De oude Minnemeersbrug was tot kort na 1900 dicht bij de villa-achtige woning aan de Leieoever gelegen in het verlengde van de Goudstraat (vroeger Minnestraat). Al deze namen zijn uiteraard afgeleid van de fameuze meermin die eertijds deze plek onveilig zou gemaakt hebben.
Aan de voet van de brug was er een klein bouwblokje met o.a. een wachthuisje voor de brugwachter. Verderop werd de straat aangelegd bovenop de Minnemeers, een strook grond die altijd onvercijnsde en onbebouwde stadseigendom bleef. De brede straat refereert in feite nog naar de stadsversterking, een aarden wal, die er kort na de inlijving van het gebied bij de stad in 1213 aangelegd werd.
De Minnemeers werd in de 18de tot 20ste eeuw overwegend Peerdenmeersof Peerdenkerkhof genoemd.

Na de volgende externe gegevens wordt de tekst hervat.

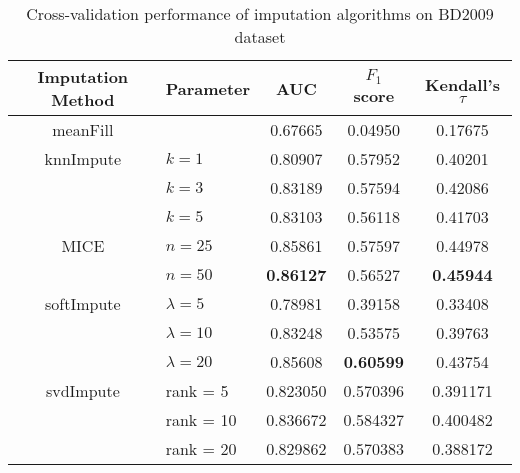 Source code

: \begin{table}[htbp]
\centering
\begin{tabular}{cl||ccc}
\toprule
Imputation Method & Parameter & AUC & $F_1$ score & Kendall's $\tau$ \\
\midrule 
meanFill & &   0.67665 &  0.04950 &  0.17675 \\
\midrule
knnImpute & $k = 1$ &  0.80907 &  0.57952 &  0.40201 \\
  & $k = 3$  &  0.83189 &  0.57594 &  0.42086 \\
  & $k = 5$ &  0.83103 &  0.56118 &  0.41703 \\
\midrule
MICE & $n = 25$  &  0.85861 &  0.57597 &  0.44978 \\
     & $n = 50$  &  {\bf 0.86127} &  0.56527 &  {\bf 0.45944} \\
\midrule
softImpute & $\lambda=5$ &  0.78981 &  0.39158 &  0.33408 \\
& $\lambda=10$ &  0.83248 &  0.53575 &  0.39763 \\
& $\lambda=20$ &  0.85608 &  {\bf 0.60599} &  0.43754 \\
             
\midrule
svdImpute & rank = 5  &  0.823050 &  0.570396 &  0.391171 \\
& rank = 10  &  0.836672 &  0.584327 &  0.400482 \\
& rank = 20  &  0.829862 &  0.570383 &  0.388172 \\
\bottomrule[1.25pt]
\end{tabular}
\begin{center}
\caption{Cross-validation performance of imputation algorithms on BD2009 dataset} \label{tab:imputation}
\end{center}
\end{table}

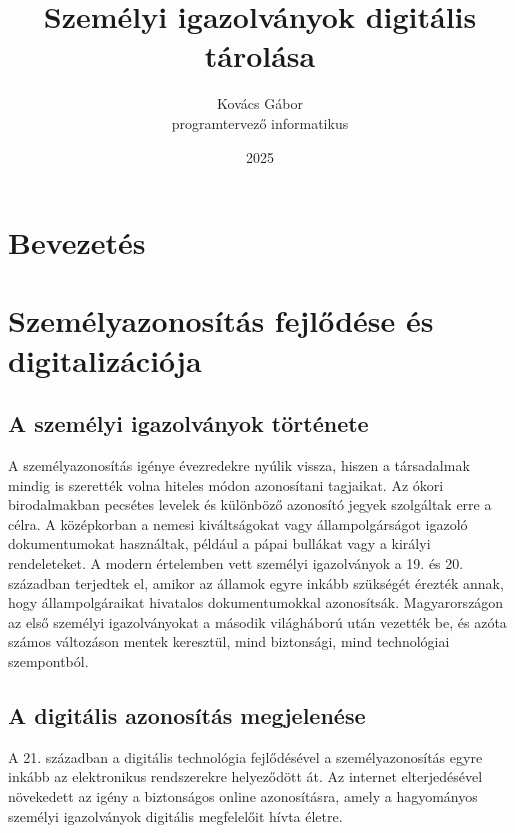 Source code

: \documentclass[
]{thesis-ekf}
\theoremstyle{definition}
\theoremstyle{remark}
\begin{document}
	
	\title{Személyi igazolványok digitális tárolása}
	\author{Kovács Gábor\\programtervező informatikus}
	\date{2025}
	\maketitle
	
	\tableofcontents
	
	\chapter*{Bevezetés}
	
	\chapter{Személyazonosítás fejlődése és digitalizációja}
	
	\section{A személyi igazolványok története}
	A személyazonosítás igénye évezredekre nyúlik vissza, hiszen a társadalmak mindig is szerették volna hiteles módon azonosítani tagjaikat. Az ókori birodalmakban pecsétes levelek és különböző azonosító jegyek szolgáltak erre a célra. A középkorban a nemesi kiváltságokat vagy állampolgárságot igazoló dokumentumokat használtak, például a pápai bullákat vagy a királyi rendeleteket.
	A modern értelemben vett személyi igazolványok a 19. és 20. században terjedtek el, amikor az államok egyre inkább szükségét érezték annak, hogy állampolgáraikat hivatalos dokumentumokkal azonosítsák. Magyarországon az első személyi igazolványokat a második világháború után vezették be, és azóta számos változáson mentek keresztül, mind biztonsági, mind technológiai szempontból.
	
	\section{A digitális azonosítás megjelenése}
	A 21. században a digitális technológia fejlődésével a személyazonosítás egyre inkább az elektronikus rendszerekre helyeződött át. Az internet elterjedésével növekedett az igény a biztonságos online azonosításra, amely a hagyományos személyi igazolványok digitális megfelelőit hívta életre.
	
\end{document}

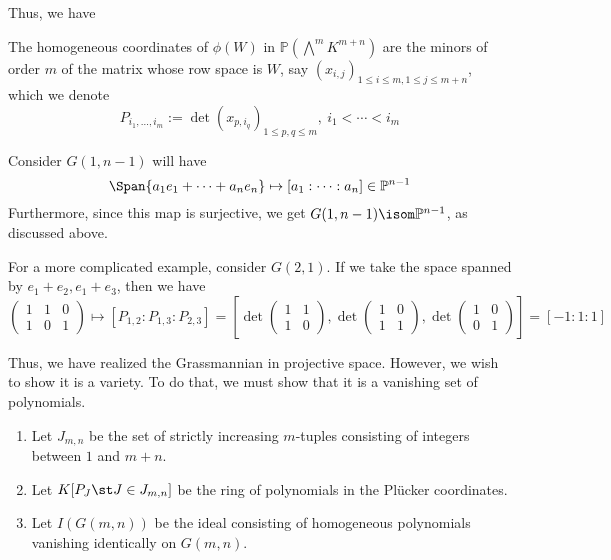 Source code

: \documentclass[11pt,leqno,oneside]{amsart}
\numberwithin{thm}{section}
\renewcommand{\P}{\mathbb{P}}
\newcommand{\ExtP}{\bigwedge}
\begin{document}
Thus, we have
\begin{thm}
  The homogeneous coordinates of \(\phi(W)\) in \(\P(\ExtP^m
  K^{m+n})\) are the minors of order \(m\) of the matrix whose row
  space is \(W\), say \((x_{i,j})_{1 \leq i \leq m, 1 \leq j \leq
    m+n}\), which we denote \[
    P_{i_1, \ldots, i_m} := \det(x_{p,i_q})_{1
      \leq p,q \leq m}, \ i_1 
    < \cdots < i_m
  \]
\end{thm}
\begin{example}
  Consider \(G(1,n-1)\) will have \[
    \Span\{a_1 e_1 + \cdots + a_n e_n\} \mapsto [a_1: \cdots :a_n] \in
    \P^{n-1} 
  \]
  Furthermore, since this map is surjective, we get \(G(1,n-1) \isom
  \P^{n-1}\), as discussed above.

  For a more complicated example, consider \(G(2,1)\). If we take the
  space spanned by \(e_1+e_2,e_1+e_3\), then we have \[
    \left(
      \begin{array}{ccc}
        1&1&0\\
        1&0&1
      \end{array}
\right) \mapsto [P_{1,2}:P_{1,3}:P_{2,3}] = \left[ \det \left(
    \begin{array}{cc}
      1&1\\
      1&0
    \end{array}
\right), \det \left(
  \begin{array}{cc}
    1&0\\
    1&1
  \end{array}
\right), \det \left(
  \begin{array}{cc}
    1&0\\
    0&1
  \end{array}
\right) \right] = [-1:1:1]
  \]
  
\end{example}
Thus, we have realized the Grassmannian in projective
space. However, we wish to show it is a variety. To do that, we must
show that it is a vanishing set of polynomials.
\begin{defn}
  \begin{enumerate}
  \item Let \(J_{m,n}\) be the set of strictly increasing \(m\)-tuples
  consisting of integers between \(1\) and \(m+n\).
  \item Let \(K[P_J \st J \in J_{m,n}]\) be the ring of polynomials in
    the Pl\"{u}cker coordinates.
  \item Let \(I(G(m,n))\) be the ideal consisting of homogeneous
    polynomials vanishing identically on \(G(m,n)\). 
  \end{enumerate}
\end{defn}
\end{document}
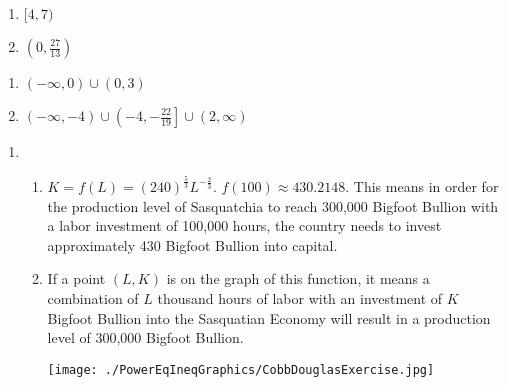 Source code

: \begin{multicols}{2}
\begin{enumerate}
\setcounter{enumi}{\value{HW}}

\item $[4,7)$  
\item $\left(0, \frac{27}{13} \right)$

\setcounter{HW}{\value{enumi}}
\end{enumerate}
\end{multicols}

\begin{enumerate}
\setcounter{enumi}{\value{HW}}
\item $(-\infty, 0) \cup (0,3)$   \vphantom{$(-\infty, -4) \cup \left(-4, -\frac{22}{19}\right] \cup (2, \infty)$}
\item $(-\infty, -4) \cup \left(-4, -\frac{22}{19}\right] \cup (2, \infty)$

\setcounter{HW}{\value{enumi}}
\end{enumerate}

\begin{enumerate}
\setcounter{enumi}{\value{HW}}
\item \begin{enumerate}

\item $K=f(L) = (240)^{ \frac{5}{3}} L^{- \frac{2}{3}}$.  $f(100)  \approx 430.2148$.  This means in order for the production level of Sasquatchia to reach 300,000 Bigfoot Bullion with a labor investment of 100,000 hours, the country needs to invest approximately 430 Bigfoot Bullion into capital.


\item If a point $(L,K)$ is on the graph of this function, it means a combination of $L$ thousand hours of labor with an investment of $K$ Bigfoot Bullion into the Sasquatian Economy will result in a production level of 300,000 Bigfoot Bullion.

\medskip

\begin{center}
\texttt{[image: ./PowerEqIneqGraphics/CobbDouglasExercise.jpg]}
\end{center}

\end{enumerate}

\end{enumerate} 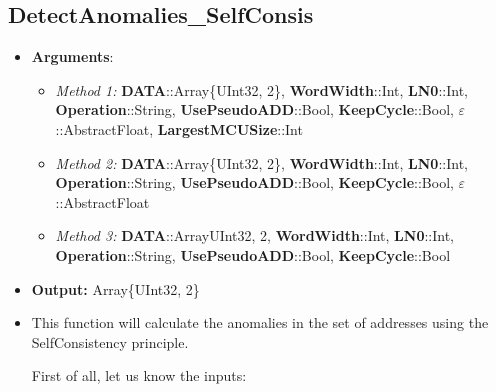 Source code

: \subsection*{DetectAnomalies\_SelfConsis}
\begin{itemize}
	\item \textbf{Arguments}:
	\begin{itemize}
		\item  \textit{Method 1: }\textbf{DATA}::Array\{UInt32, 2\}, 
		\textbf{WordWidth}::Int,
		\textbf{LN0}::Int,
		\textbf{Operation}::String,
		\textbf{UsePseudoADD}::Bool,
		\textbf{KeepCycle}::Bool,
		\textbf{\(\varepsilon\)}::AbstractFloat,
		\textbf{LargestMCUSize}::Int
		\item  \textit{Method 2: }\textbf{DATA}::Array\{UInt32, 2\}, 
		\textbf{WordWidth}::Int,
		\textbf{LN0}::Int,
		\textbf{Operation}::String,
		\textbf{UsePseudoADD}::Bool,
		\textbf{KeepCycle}::Bool,
		\textbf{\(\varepsilon\)}::AbstractFloat
		\item  \textit{Method 3: }\textbf{DATA}::Array{UInt32, 2}, 
		\textbf{WordWidth}::Int,
		\textbf{LN0}::Int,
		\textbf{Operation}::String,
		\textbf{UsePseudoADD}::Bool,
		\textbf{KeepCycle}::Bool
	\end{itemize}
	\item \textbf{Output: } Array\{UInt32, 2\}	
	\item This function will calculate the anomalies in the set of addresses using the SelfConsistency principle.

	 First of all, let us know the inputs:
	 \begin{itemize}
	

\end{itemize}
\end{itemize}
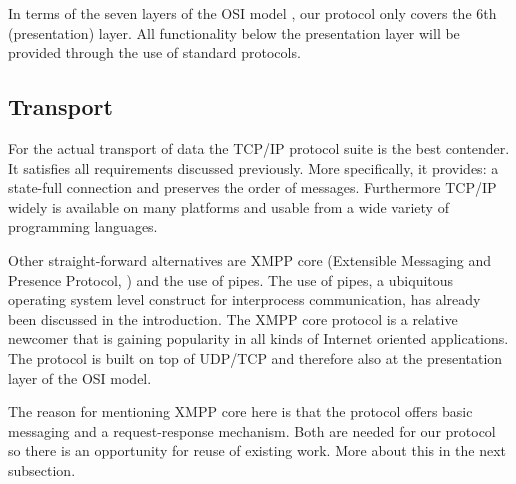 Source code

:\documentclass{article}
\begin{document}
   In terms of the seven layers of the OSI model \cite{Day1983}, our protocol
   only covers the 6th (presentation) layer. All functionality below the
   presentation layer will be provided through the use of standard protocols.
   
  \subsection{Transport} \label{ss:transport}

   For the actual transport of data the TCP/IP protocol suite is the best
   contender. It satisfies all requirements discussed previously. More
   specifically, it provides: a state-full connection and preserves the order
   of messages.  Furthermore TCP/IP widely is available on many platforms and
   usable from a wide variety of programming languages.

   Other straight-forward alternatives are XMPP core (Extensible Messaging and
   Presence Protocol, \cite{rfc3920}) and the use of pipes. The use of pipes, a
   ubiquitous operating system level construct for interprocess communication,
   has already been discussed in the introduction. The XMPP core protocol is a
   relative newcomer that is gaining popularity in all kinds of Internet
   oriented applications. The protocol is built on top of UDP/TCP and therefore
   also at the presentation layer of the OSI model.
   
   The reason for mentioning XMPP core here is that the protocol offers basic
   messaging and a request-response mechanism. Both are needed for our protocol
   so there is an opportunity for reuse of existing work. More about this in
   the next subsection.
   

\end{document}
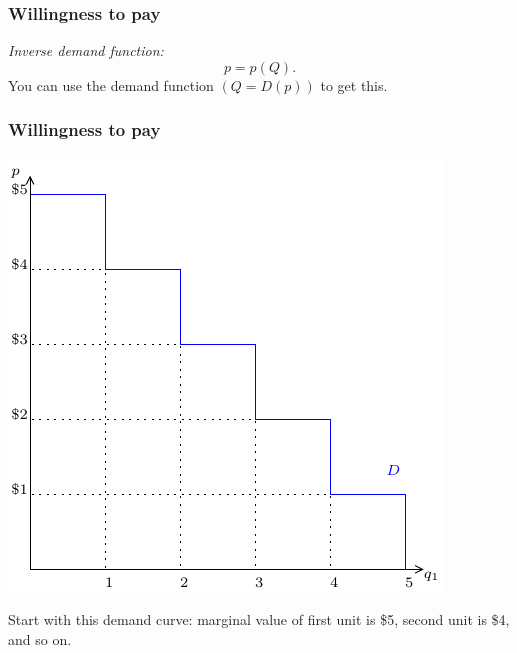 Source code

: \documentclass[xcolor=pdftex,dvipsnames]{beamer}
\begin{document}
\begin{frame}
\frametitle{Willingness to pay}
\emph{Inverse demand function:}
\[
p=p(Q).
\]
You can use the demand function $(Q=D(p))$ to get this.

\bigskip
{}

\bigskip
{}


\end{frame}




\begin{frame}
\frametitle{Willingness to pay}
\begin{center}
\includegraphics[scale=0.9]{pics/ConsumerWelfare1}
\end{center}
Start with this demand curve: marginal value of first unit is \$5,
second unit is \$4, and so on.
\end{frame}
\end{document}
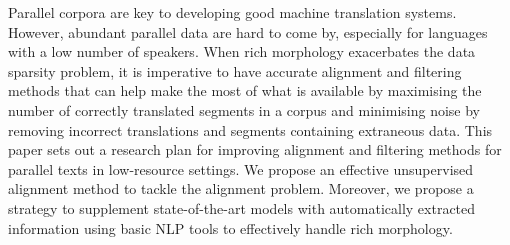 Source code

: Parallel corpora are key to developing good machine translation systems. However, abundant parallel data are hard to come by, especially for languages with a low number of speakers. When rich morphology exacerbates the data sparsity problem, it is imperative to have accurate alignment and filtering methods that can help make the most of what is available by maximising the number of correctly translated segments in a corpus and minimising noise by removing incorrect translations and segments containing extraneous data. This paper sets out a research plan for improving alignment and filtering methods for parallel texts in low-resource settings. We propose an effective unsupervised alignment method to tackle the alignment problem. Moreover, we propose a strategy to supplement state-of-the-art models with automatically extracted information using basic NLP tools to effectively handle rich morphology.
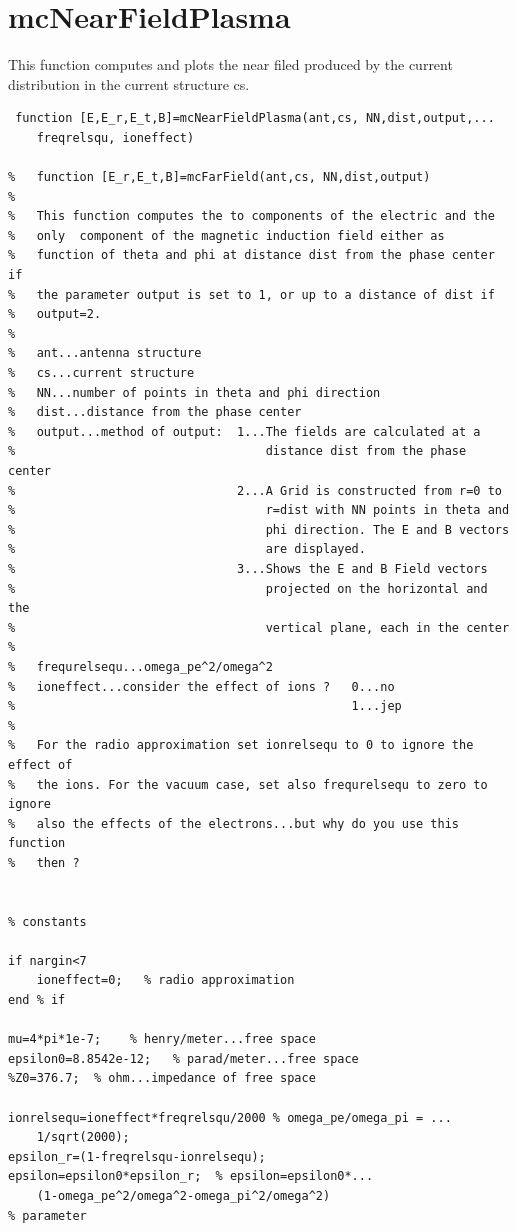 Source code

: \documentclass[a4paper,11pt]{thesis}
\begin{document}
\section{mcNearFieldPlasma}
This function computes and plots the near filed produced by the current distribution in the current structure cs.
\small
\begin{verbatim}
 function [E,E_r,E_t,B]=mcNearFieldPlasma(ant,cs, NN,dist,output,...
 	freqrelsqu, ioneffect)

%   function [E_r,E_t,B]=mcFarField(ant,cs, NN,dist,output)
%
%   This function computes the to components of the electric and the
%   only  component of the magnetic induction field either as
%   function of theta and phi at distance dist from the phase center if
%   the parameter output is set to 1, or up to a distance of dist if
%   output=2.
%
%   ant...antenna structure
%   cs...current structure
%   NN...number of points in theta and phi direction
%   dist...distance from the phase center
%   output...method of output:  1...The fields are calculated at a
%                                   distance dist from the phase center
%                               2...A Grid is constructed from r=0 to
%                                   r=dist with NN points in theta and
%                                   phi direction. The E and B vectors
%                                   are displayed.
%                               3...Shows the E and B Field vectors
%                                   projected on the horizontal and the
%                                   vertical plane, each in the center
%
%   frequrelsequ...omega_pe^2/omega^2
%   ioneffect...consider the effect of ions ?   0...no
%                                               1...jep
%
%   For the radio approximation set ionrelsequ to 0 to ignore the effect of
%   the ions. For the vacuum case, set also frequrelsequ to zero to ignore
%   also the effects of the electrons...but why do you use this function
%   then ?


% constants

if nargin<7
    ioneffect=0;   % radio approximation
end % if

mu=4*pi*1e-7;    % henry/meter...free space
epsilon0=8.8542e-12;   % parad/meter...free space
%Z0=376.7;  % ohm...impedance of free space

ionrelsequ=ioneffect*freqrelsqu/2000 % omega_pe/omega_pi = ...
	1/sqrt(2000);
epsilon_r=(1-freqrelsqu-ionrelsequ);
epsilon=epsilon0*epsilon_r;  % epsilon=epsilon0*...
	(1-omega_pe^2/omega^2-omega_pi^2/omega^2)
% parameter


\end{verbatim}
\end{document}
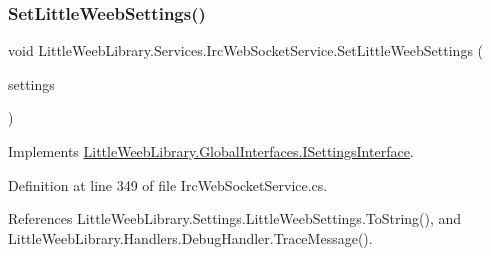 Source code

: \subsubsection{\texorpdfstring{Set\+Little\+Weeb\+Settings()}{SetLittleWeebSettings()}}
{\footnotesize\ttfamily void Little\+Weeb\+Library.\+Services.\+Irc\+Web\+Socket\+Service.\+Set\+Little\+Weeb\+Settings (\begin{DoxyParamCaption}\item[{\mbox{\hyperlink{class_little_weeb_library_1_1_settings_1_1_little_weeb_settings}{Little\+Weeb\+Settings}}}]{settings }\end{DoxyParamCaption})}



Implements \mbox{\hyperlink{interface_little_weeb_library_1_1_global_interfaces_1_1_i_settings_interface_a5c53e44105f1f4c7f8c3e546d29939d7}{Little\+Weeb\+Library.\+Global\+Interfaces.\+I\+Settings\+Interface}}.



Definition at line 349 of file Irc\+Web\+Socket\+Service.\+cs.



References Little\+Weeb\+Library.\+Settings.\+Little\+Weeb\+Settings.\+To\+String(), and Little\+Weeb\+Library.\+Handlers.\+Debug\+Handler.\+Trace\+Message().


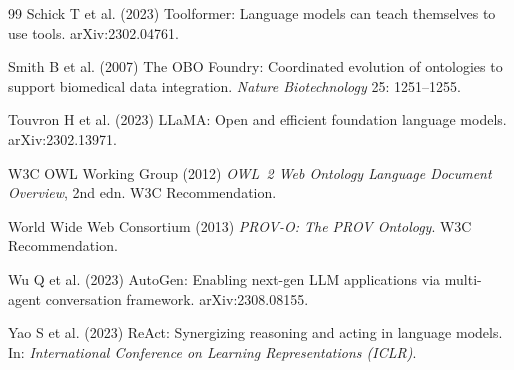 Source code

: \documentclass[Afour,sageh,times]{sagej}
\begin{document}
\begin{thebibliography}{99}
Schick T et al. (2023) Toolformer: Language models can teach themselves to use tools. arXiv:2302.04761.

Smith B et al. (2007) The OBO Foundry: Coordinated evolution of ontologies to support biomedical
data integration. \textit{Nature Biotechnology} 25: 1251--1255.

Touvron H et al. (2023) LLaMA: Open and efficient foundation language models. arXiv:2302.13971.

W3C OWL Working Group (2012) \textit{OWL~2 Web Ontology Language Document Overview}, 2nd edn.
W3C Recommendation.

World Wide Web Consortium (2013) \textit{PROV-O: The PROV Ontology}. W3C Recommendation.

Wu Q et al. (2023) AutoGen: Enabling next-gen LLM applications via multi-agent conversation
framework. arXiv:2308.08155.

Yao S et al. (2023) ReAct: Synergizing reasoning and acting in language models. In:
\textit{International Conference on Learning Representations (ICLR)}.

\end{thebibliography}
\end{document}
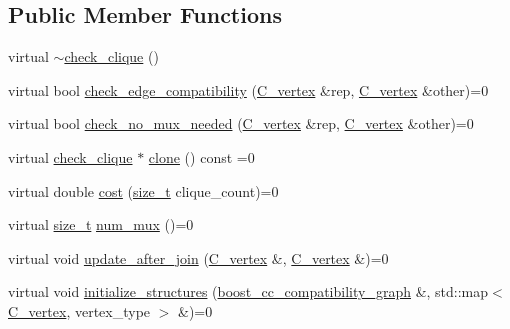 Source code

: \subsection*{Public Member Functions}
\begin{DoxyCompactItemize}
\item 
virtual \hyperlink{structcheck__clique_ab59f1c6c2117663f375f89fc98a145d7}{$\sim$check\+\_\+clique} ()
\item 
virtual bool \hyperlink{structcheck__clique_a5d5ad28e723a12d105f578360959ec53}{check\+\_\+edge\+\_\+compatibility} (\hyperlink{clique__covering__graph_8hpp_a9cb45047ea8c5ed95a8cfa90494345aa}{C\+\_\+vertex} \&rep, \hyperlink{clique__covering__graph_8hpp_a9cb45047ea8c5ed95a8cfa90494345aa}{C\+\_\+vertex} \&other)=0
\item 
virtual bool \hyperlink{structcheck__clique_ad6179189438c0cf415aa52e9c831e854}{check\+\_\+no\+\_\+mux\+\_\+needed} (\hyperlink{clique__covering__graph_8hpp_a9cb45047ea8c5ed95a8cfa90494345aa}{C\+\_\+vertex} \&rep, \hyperlink{clique__covering__graph_8hpp_a9cb45047ea8c5ed95a8cfa90494345aa}{C\+\_\+vertex} \&other)=0
\item 
virtual \hyperlink{structcheck__clique}{check\+\_\+clique} $\ast$ \hyperlink{structcheck__clique_a2a91d2e947216240ac91ea541fd63182}{clone} () const =0
\item 
virtual double \hyperlink{structcheck__clique_a81f12b024d09699d522ed560c0a96ff6}{cost} (\hyperlink{tutorial__fpt__2017_2intro_2sixth_2test_8c_a7c94ea6f8948649f8d181ae55911eeaf}{size\+\_\+t} clique\+\_\+count)=0
\item 
virtual \hyperlink{tutorial__fpt__2017_2intro_2sixth_2test_8c_a7c94ea6f8948649f8d181ae55911eeaf}{size\+\_\+t} \hyperlink{structcheck__clique_af124519bb9bb0f5476b38a20b8a7303b}{num\+\_\+mux} ()=0
\item 
virtual void \hyperlink{structcheck__clique_a9b4bfcf91eab9a68e1b75371ce372515}{update\+\_\+after\+\_\+join} (\hyperlink{clique__covering__graph_8hpp_a9cb45047ea8c5ed95a8cfa90494345aa}{C\+\_\+vertex} \&, \hyperlink{clique__covering__graph_8hpp_a9cb45047ea8c5ed95a8cfa90494345aa}{C\+\_\+vertex} \&)=0
\item 
virtual void \hyperlink{structcheck__clique_a8355d3ba6eb71d487ffc36d48274db73}{initialize\+\_\+structures} (\hyperlink{clique__covering__graph_8hpp_af47b1c28cf9a2c360afafb8d80582ce6}{boost\+\_\+cc\+\_\+compatibility\+\_\+graph} \&, std\+::map$<$ \hyperlink{clique__covering__graph_8hpp_a9cb45047ea8c5ed95a8cfa90494345aa}{C\+\_\+vertex}, vertex\+\_\+type $>$ \&)=0
\end{DoxyCompactItemize}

Waarom dit zo was, leert ons een milieuklacht uit 1698 die beschrijft hoe er slachtafval van paarden in het water of opdiveersche messynghen gegooid werd. Dat alles vormde een mooi geheel met kuipen en andere vaten die er gevuld werden met dreck. Vermoedelijk werden de paarden ter plaatse geslacht en werd er ook slachtafval begraven.
De vele bedrijfjes aan de Oudevest hadden via brugjes over de Minnemeersgracht toegang tot de meers. Een groot gedeelte ervan werd in de loop van de 19de eeuw opgeslorpt in de katoenspinnerij Desmet-Guéquier waarin het Museum over Industrie, Arbeid en Textiel (MIAT) nu gevestigd is.